Gone with the gossip




Whenever I enter a room and everyone falls silent, I immediately know I was a victim of the gossip bug.


Ever since the fingerpainting and Sesame Street days, I have despised the gossip bug, a relentless creature that sucks the life out of friendships and ruins reputations.


In elementary school, one way or another, I always found out if someone gossiped about me. It was like a game of telephone – there was always a classmate who would pass the rumors on to me.


I hated gossip so much that I used to cry when my classmates made fun of someone else. Whenever I saw two girls whispering and laughing to each other in the cafeteria, I turned away in disgust.


High school brought even more malicious gossip.
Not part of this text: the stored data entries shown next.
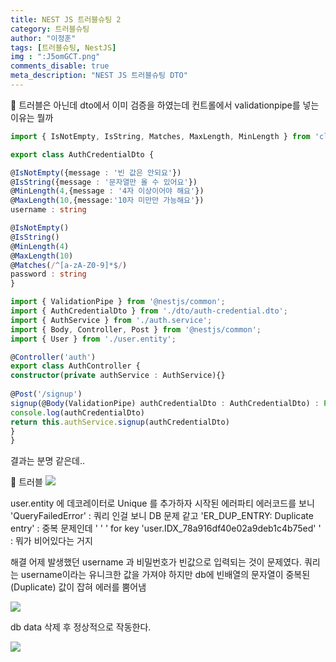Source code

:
```yaml
---
title: NEST JS 트러블슈팅 2
category: 트러블슈팅
author: "이정훈"
tags: [트러블슈팅, NestJS]
img : ":J5omGCT.png"
comments_disable: true
meta_description: "NEST JS 트러블슈팅 DTO"
---
```


🚨 트러블은 아닌데
	dto에서 이미 검증을 하였는데 컨트롤에서 validationpipe를 넣는 이유는 뭘까
```ts
import { IsNotEmpty, IsString, Matches, MaxLength, MinLength } from 'class-validator'

export class AuthCredentialDto {

@IsNotEmpty({message : '빈 값은 안되요'})
@IsString({message : '문자열만 올 수 있어요'})
@MinLength(4,{message : '4자 이상이어야 해요'})
@MaxLength(10,{message:'10자 미만만 가능해요'})
username : string

@IsNotEmpty()
@IsString()
@MinLength(4)
@MaxLength(10)
@Matches(/^[a-zA-Z0-9]*$/)
password : string
}
```

```ts
import { ValidationPipe } from '@nestjs/common';
import { AuthCredentialDto } from './dto/auth-credential.dto';
import { AuthService } from './auth.service';
import { Body, Controller, Post } from '@nestjs/common';
import { User } from './user.entity';

@Controller('auth')
export class AuthController {
constructor(private authService : AuthService){}
  
@Post('/signup')
signup(@Body(ValidationPipe) authCredentialDto : AuthCredentialDto) : Promise <User>{
console.log(authCredentialDto)
return this.authService.signup(authCredentialDto)
} 
}
```

결과는 분명 같은데..

🚨 트러블
![](https://i.imgur.com/ZjHOdkN.png)

user.entity 에 데코레이터로 Unique 를 추가하자 시작된 에러파티
에러코드를 보니 
'QueryFailedError' : 쿼리 인걸 보니 DB 문제 같고
'ER_DUP_ENTRY: Duplicate entry' : 중복 문제인데
'  ' ' for key 'user.IDX_78a916df40e02a9deb1c4b75ed'  ' : 뭐가 비어있다는 거지

해결
어제 발생했던 username 과 비밀번호가 빈값으로 입력되는 것이 문제였다.
쿼리는 username이라는 유니크한 값을 가져야 하지만 db에 빈배열의 문자열이
중복된 (Duplicate) 값이 잡혀 에러를 뿜어냄

![](https://i.imgur.com/J5omGCT.png)

db data 삭제 후 정상적으로 작동한다.

![](https://i.imgur.com/HFLGpuw.png)
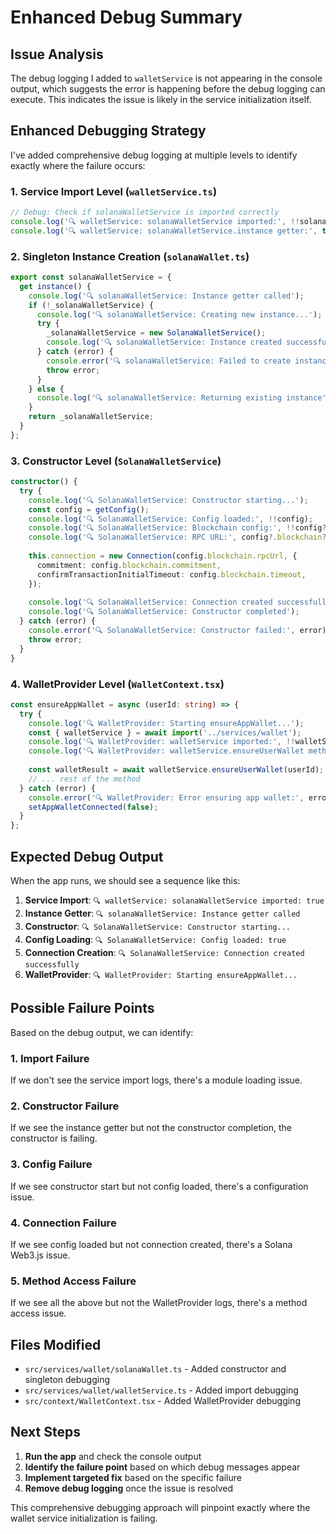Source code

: # Enhanced Debug Summary

## Issue Analysis

The debug logging I added to `walletService` is not appearing in the console output, which suggests the error is happening before the debug logging can execute. This indicates the issue is likely in the service initialization itself.

## Enhanced Debugging Strategy

I've added comprehensive debug logging at multiple levels to identify exactly where the failure occurs:

### 1. Service Import Level (`walletService.ts`)
```typescript
// Debug: Check if solanaWalletService is imported correctly
console.log('🔍 walletService: solanaWalletService imported:', !!solanaWalletService);
console.log('🔍 walletService: solanaWalletService.instance getter:', typeof solanaWalletService?.instance);
```

### 2. Singleton Instance Creation (`solanaWallet.ts`)
```typescript
export const solanaWalletService = {
  get instance() {
    console.log('🔍 solanaWalletService: Instance getter called');
    if (!_solanaWalletService) {
      console.log('🔍 solanaWalletService: Creating new instance...');
      try {
        _solanaWalletService = new SolanaWalletService();
        console.log('🔍 solanaWalletService: Instance created successfully');
      } catch (error) {
        console.error('🔍 solanaWalletService: Failed to create instance:', error);
        throw error;
      }
    } else {
      console.log('🔍 solanaWalletService: Returning existing instance');
    }
    return _solanaWalletService;
  }
};
```

### 3. Constructor Level (`SolanaWalletService`)
```typescript
constructor() {
  try {
    console.log('🔍 SolanaWalletService: Constructor starting...');
    const config = getConfig();
    console.log('🔍 SolanaWalletService: Config loaded:', !!config);
    console.log('🔍 SolanaWalletService: Blockchain config:', !!config?.blockchain);
    console.log('🔍 SolanaWalletService: RPC URL:', config?.blockchain?.rpcUrl);
    
    this.connection = new Connection(config.blockchain.rpcUrl, {
      commitment: config.blockchain.commitment,
      confirmTransactionInitialTimeout: config.blockchain.timeout,
    });
    
    console.log('🔍 SolanaWalletService: Connection created successfully');
    console.log('🔍 SolanaWalletService: Constructor completed');
  } catch (error) {
    console.error('🔍 SolanaWalletService: Constructor failed:', error);
    throw error;
  }
}
```

### 4. WalletProvider Level (`WalletContext.tsx`)
```typescript
const ensureAppWallet = async (userId: string) => {
  try {
    console.log('🔍 WalletProvider: Starting ensureAppWallet...');
    const { walletService } = await import('../services/wallet');
    console.log('🔍 WalletProvider: walletService imported:', !!walletService);
    console.log('🔍 WalletProvider: walletService.ensureUserWallet method:', typeof walletService?.ensureUserWallet);
    
    const walletResult = await walletService.ensureUserWallet(userId);
    // ... rest of the method
  } catch (error) {
    console.error('🔍 WalletProvider: Error ensuring app wallet:', error);
    setAppWalletConnected(false);
  }
};
```

## Expected Debug Output

When the app runs, we should see a sequence like this:

1. **Service Import**: `🔍 walletService: solanaWalletService imported: true`
2. **Instance Getter**: `🔍 solanaWalletService: Instance getter called`
3. **Constructor**: `🔍 SolanaWalletService: Constructor starting...`
4. **Config Loading**: `🔍 SolanaWalletService: Config loaded: true`
5. **Connection Creation**: `🔍 SolanaWalletService: Connection created successfully`
6. **WalletProvider**: `🔍 WalletProvider: Starting ensureAppWallet...`

## Possible Failure Points

Based on the debug output, we can identify:

### 1. Import Failure
If we don't see the service import logs, there's a module loading issue.

### 2. Constructor Failure
If we see the instance getter but not the constructor completion, the constructor is failing.

### 3. Config Failure
If we see constructor start but not config loaded, there's a configuration issue.

### 4. Connection Failure
If we see config loaded but not connection created, there's a Solana Web3.js issue.

### 5. Method Access Failure
If we see all the above but not the WalletProvider logs, there's a method access issue.

## Files Modified

- `src/services/wallet/solanaWallet.ts` - Added constructor and singleton debugging
- `src/services/wallet/walletService.ts` - Added import debugging
- `src/context/WalletContext.tsx` - Added WalletProvider debugging

## Next Steps

1. **Run the app** and check the console output
2. **Identify the failure point** based on which debug messages appear
3. **Implement targeted fix** based on the specific failure
4. **Remove debug logging** once the issue is resolved

This comprehensive debugging approach will pinpoint exactly where the wallet service initialization is failing.
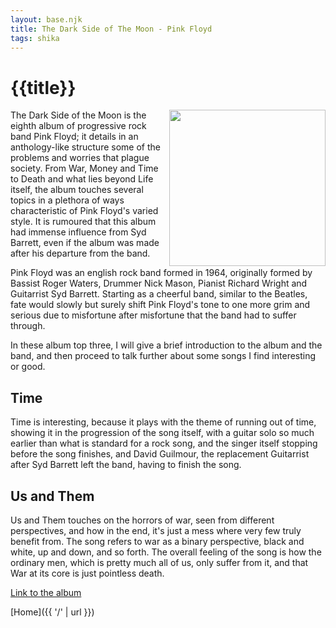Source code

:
 ```yaml
---
layout: base.njk
title: The Dark Side of The Moon - Pink Floyd
tags: shika
---
```


# {{title}}

<img align="right" src="{{ '/static/img/Shika/The_Dark_Side_of_the_Moon_Cover.png' | url }}" width="250" height="auto">
The Dark Side of the Moon is the eighth album of progressive rock band Pink Floyd; it details in an anthology-like structure some of the problems and worries that plague   society. From War, Money and Time to Death and what lies beyond Life itself, the album touches several topics in a plethora of ways characteristic of Pink Floyd's varied style. It is rumoured that this album had immense influence from Syd Barrett, even if the album was made after his departure from the band.

Pink Floyd was an english rock band formed in 1964, originally formed by Bassist Roger Waters, Drummer Nick Mason, Pianist Richard Wright and Guitarrist Syd Barrett. Starting as a cheerful band, similar to the Beatles, fate would slowly but surely shift Pink Floyd's tone to one more grim and serious due to misfortune after misfortune that the band had to suffer through. 


In these album top three, I will give a brief introduction to the album and the band, and then proceed to talk further about some songs I find interesting or good.

## Time

Time is interesting, because it plays with the theme of running out of time, showing it in the progression of the song itself, with a guitar solo so much earlier than what is standard for a rock song, and the singer itself stopping before the song finishes, and David Guilmour, the replacement Guitarrist after Syd Barrett left the band, having to finish the song. 

## Us and Them

Us and Them touches on the horrors of war, seen from different perspectives, and how in the end, it's just a mess where very few truly benefit from. The song refers to war as a binary perspective, black and white, up and down, and so forth. The overall feeling of the song is how the ordinary men, which is pretty much all of us, only suffer from it, and that War at its core is just pointless death.

<a href="https://www.youtube.com/watch?v=Hh1Xyvu68P0" target="_blank">Link to the album</a>


[Home]({{ '/' | url }})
One of my best friendships ended because of an unfounded rumor.


I couldn't wait for college, so that I could get away from these childish antics.


That was not the case. Countless times, I've overheard students bashing their so-called friends over lunch in the Student Union. I've heard the stage whispers of people on the UB Stampede, announcing who hooked up with whom on Friday night.


It's common to hear students giggling and making fun of someone who offers an answer they disagree with in class. They seem to think no one catches on to their rudeness, but it's quite obvious.


Sometimes students who arrive early to a class rant about how awful a professor is, but once the professor walks in, the classroom is dead silent.


Don't deny it. Everyone knows it happens.


But it shouldn't. Aren't we supposed to be mature adults? Maybe gossip is part of human nature, but for anyone who has been a victim of gossip, that's a poor excuse. The damage it creates is hard to repair.


My friend who goes to another college is desperately trying to reunite her group of friends, which has fallen apart due to rumors and hidden grudges.


Hidden grudges are the worst kind – it irks me to see someone talking about a problem they have with someone else, but never addressing the issue face-to-face. How do they expect the other person to change if they never know what the problem is? Issues like this destroy mutual trust between friends.


I'd be lying if I said that I've never gossiped about someone, but I felt incredibly guilty every time I did. The mere thought of how I'd feel if someone spread rumors about me dissuaded me from bashing anyone else. In the end, gossip didn't make my self-esteem higher; instead, it made me feel rotten.


Facebook doesn't help matters. I've heard stories about people caught in a tangled web of lies, hurt feelings and confusion because of a single mean-spirited wall post.


The Web site juicycampus.com is clearly college gossip at its worst. Many students are personally called out and ridiculed on the site. According to U.S. News and World Report, the site is shutting down on Feb. 5 due to economic struggles. My response: it's about time.


Sometimes gossip enters conversations when there is absolutely nothing worthwhile to talk about. It's a way of passing time and maybe sharing a few laughs with friends. In the long run, though, it's much better to be silent than to feed the rumor mills.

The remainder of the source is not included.